§ **Problem**:
Starting with the line that contains "지금부터 DSG 웹서비스" and stopping after the line that contains "## 1-2# 깃랩 사용자 추가 및 권한부여하기 (:lock: 관리자 영역)", return each line below exactly as written, with no others.

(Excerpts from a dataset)
┄┄┄┄┄┄┄┄┄┄

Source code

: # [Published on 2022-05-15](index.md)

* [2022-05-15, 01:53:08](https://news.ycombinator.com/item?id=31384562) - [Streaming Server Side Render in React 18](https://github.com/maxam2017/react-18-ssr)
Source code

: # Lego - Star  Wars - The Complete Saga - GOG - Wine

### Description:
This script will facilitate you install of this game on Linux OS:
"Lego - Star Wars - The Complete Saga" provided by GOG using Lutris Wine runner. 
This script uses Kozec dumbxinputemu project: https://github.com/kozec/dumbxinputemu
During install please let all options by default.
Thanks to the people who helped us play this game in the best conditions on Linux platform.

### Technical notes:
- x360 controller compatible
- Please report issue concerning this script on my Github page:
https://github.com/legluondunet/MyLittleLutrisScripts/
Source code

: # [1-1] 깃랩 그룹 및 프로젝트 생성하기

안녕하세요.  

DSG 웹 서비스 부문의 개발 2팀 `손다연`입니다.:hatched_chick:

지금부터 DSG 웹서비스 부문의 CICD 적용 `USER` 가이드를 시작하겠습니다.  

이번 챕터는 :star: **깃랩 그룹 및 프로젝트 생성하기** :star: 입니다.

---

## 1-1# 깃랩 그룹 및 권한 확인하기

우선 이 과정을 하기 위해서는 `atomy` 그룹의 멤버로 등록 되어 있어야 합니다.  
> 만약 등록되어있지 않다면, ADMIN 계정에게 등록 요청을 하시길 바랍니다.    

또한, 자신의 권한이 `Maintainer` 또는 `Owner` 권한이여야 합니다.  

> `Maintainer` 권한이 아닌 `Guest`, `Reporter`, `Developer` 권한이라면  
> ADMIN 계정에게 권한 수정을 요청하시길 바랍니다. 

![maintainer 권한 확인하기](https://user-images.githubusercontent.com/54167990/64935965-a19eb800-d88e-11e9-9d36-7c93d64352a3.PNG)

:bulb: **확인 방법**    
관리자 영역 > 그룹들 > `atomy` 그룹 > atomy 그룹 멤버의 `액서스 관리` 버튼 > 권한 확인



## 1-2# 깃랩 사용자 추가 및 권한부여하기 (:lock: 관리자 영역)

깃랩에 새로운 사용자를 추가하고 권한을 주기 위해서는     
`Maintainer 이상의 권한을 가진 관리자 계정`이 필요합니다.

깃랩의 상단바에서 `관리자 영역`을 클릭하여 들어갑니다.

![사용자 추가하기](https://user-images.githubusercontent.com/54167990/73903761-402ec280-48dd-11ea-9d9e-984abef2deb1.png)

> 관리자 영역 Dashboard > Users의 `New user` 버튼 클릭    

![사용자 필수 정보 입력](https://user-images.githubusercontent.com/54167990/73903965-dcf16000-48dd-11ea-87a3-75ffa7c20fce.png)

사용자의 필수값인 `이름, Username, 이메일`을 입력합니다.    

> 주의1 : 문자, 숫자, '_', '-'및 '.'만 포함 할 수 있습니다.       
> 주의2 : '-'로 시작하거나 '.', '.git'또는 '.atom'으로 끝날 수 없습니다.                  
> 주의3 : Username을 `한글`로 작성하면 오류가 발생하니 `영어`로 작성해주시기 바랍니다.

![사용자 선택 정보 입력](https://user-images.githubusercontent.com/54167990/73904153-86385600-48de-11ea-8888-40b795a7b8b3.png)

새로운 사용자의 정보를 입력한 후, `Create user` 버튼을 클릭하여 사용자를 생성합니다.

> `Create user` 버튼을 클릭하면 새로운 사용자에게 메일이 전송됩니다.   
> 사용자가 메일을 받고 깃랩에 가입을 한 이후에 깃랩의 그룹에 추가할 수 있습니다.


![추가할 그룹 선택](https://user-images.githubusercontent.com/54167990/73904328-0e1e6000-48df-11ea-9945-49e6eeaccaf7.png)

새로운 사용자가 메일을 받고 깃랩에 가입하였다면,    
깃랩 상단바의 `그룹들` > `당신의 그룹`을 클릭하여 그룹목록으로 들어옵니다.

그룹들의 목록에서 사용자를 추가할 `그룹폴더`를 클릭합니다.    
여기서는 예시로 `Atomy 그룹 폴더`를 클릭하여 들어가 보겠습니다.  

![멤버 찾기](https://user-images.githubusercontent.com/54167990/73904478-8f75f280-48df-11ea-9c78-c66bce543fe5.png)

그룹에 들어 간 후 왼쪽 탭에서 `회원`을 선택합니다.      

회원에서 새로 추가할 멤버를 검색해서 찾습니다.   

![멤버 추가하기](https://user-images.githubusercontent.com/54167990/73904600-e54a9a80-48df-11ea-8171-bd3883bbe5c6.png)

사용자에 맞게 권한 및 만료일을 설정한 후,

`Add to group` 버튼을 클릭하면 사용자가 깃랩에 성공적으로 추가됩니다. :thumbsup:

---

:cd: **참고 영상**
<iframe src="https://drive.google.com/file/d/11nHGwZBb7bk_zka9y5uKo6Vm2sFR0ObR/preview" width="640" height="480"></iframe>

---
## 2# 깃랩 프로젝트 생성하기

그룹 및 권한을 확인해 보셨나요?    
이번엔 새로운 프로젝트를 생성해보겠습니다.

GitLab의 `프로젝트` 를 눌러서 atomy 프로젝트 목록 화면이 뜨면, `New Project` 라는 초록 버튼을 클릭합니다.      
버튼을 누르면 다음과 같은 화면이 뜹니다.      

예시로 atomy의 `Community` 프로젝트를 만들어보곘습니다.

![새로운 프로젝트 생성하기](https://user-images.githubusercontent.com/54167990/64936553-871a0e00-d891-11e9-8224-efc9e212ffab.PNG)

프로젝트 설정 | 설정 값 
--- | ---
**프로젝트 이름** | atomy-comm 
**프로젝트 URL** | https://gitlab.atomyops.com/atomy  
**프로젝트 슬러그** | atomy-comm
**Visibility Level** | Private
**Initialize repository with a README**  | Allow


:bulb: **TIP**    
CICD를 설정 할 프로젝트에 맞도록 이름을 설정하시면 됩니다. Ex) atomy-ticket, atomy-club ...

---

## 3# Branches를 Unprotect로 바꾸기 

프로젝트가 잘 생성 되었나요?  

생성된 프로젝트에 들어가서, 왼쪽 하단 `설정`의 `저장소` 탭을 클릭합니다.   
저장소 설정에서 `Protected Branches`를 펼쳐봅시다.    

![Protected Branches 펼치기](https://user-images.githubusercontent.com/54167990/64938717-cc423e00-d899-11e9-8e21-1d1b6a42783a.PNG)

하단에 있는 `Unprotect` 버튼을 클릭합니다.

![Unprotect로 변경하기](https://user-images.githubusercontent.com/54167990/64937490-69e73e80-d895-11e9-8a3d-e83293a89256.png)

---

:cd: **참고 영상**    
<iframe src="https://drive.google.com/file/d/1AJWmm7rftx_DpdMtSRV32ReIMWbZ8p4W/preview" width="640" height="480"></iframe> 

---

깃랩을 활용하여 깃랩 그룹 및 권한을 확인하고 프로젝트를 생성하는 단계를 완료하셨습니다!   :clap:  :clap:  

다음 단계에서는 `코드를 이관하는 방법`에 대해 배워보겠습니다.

┄┄┄┄┄┄┄┄┄┄

§ **Answer box**:
지금부터 DSG 웹서비스 부문의 CICD 적용 `USER` 가이드를 시작하겠습니다.  

이번 챕터는 :star: **깃랩 그룹 및 프로젝트 생성하기** :star: 입니다.

---

## 1-1# 깃랩 그룹 및 권한 확인하기

우선 이 과정을 하기 위해서는 `atomy` 그룹의 멤버로 등록 되어 있어야 합니다.  
> 만약 등록되어있지 않다면, ADMIN 계정에게 등록 요청을 하시길 바랍니다.    

또한, 자신의 권한이 `Maintainer` 또는 `Owner` 권한이여야 합니다.  

> `Maintainer` 권한이 아닌 `Guest`, `Reporter`, `Developer` 권한이라면  
> ADMIN 계정에게 권한 수정을 요청하시길 바랍니다. 

![maintainer 권한 확인하기](https://user-images.githubusercontent.com/54167990/64935965-a19eb800-d88e-11e9-9d36-7c93d64352a3.PNG)

:bulb: **확인 방법**    
관리자 영역 > 그룹들 > `atomy` 그룹 > atomy 그룹 멤버의 `액서스 관리` 버튼 > 권한 확인



## 1-2# 깃랩 사용자 추가 및 권한부여하기 (:lock: 관리자 영역)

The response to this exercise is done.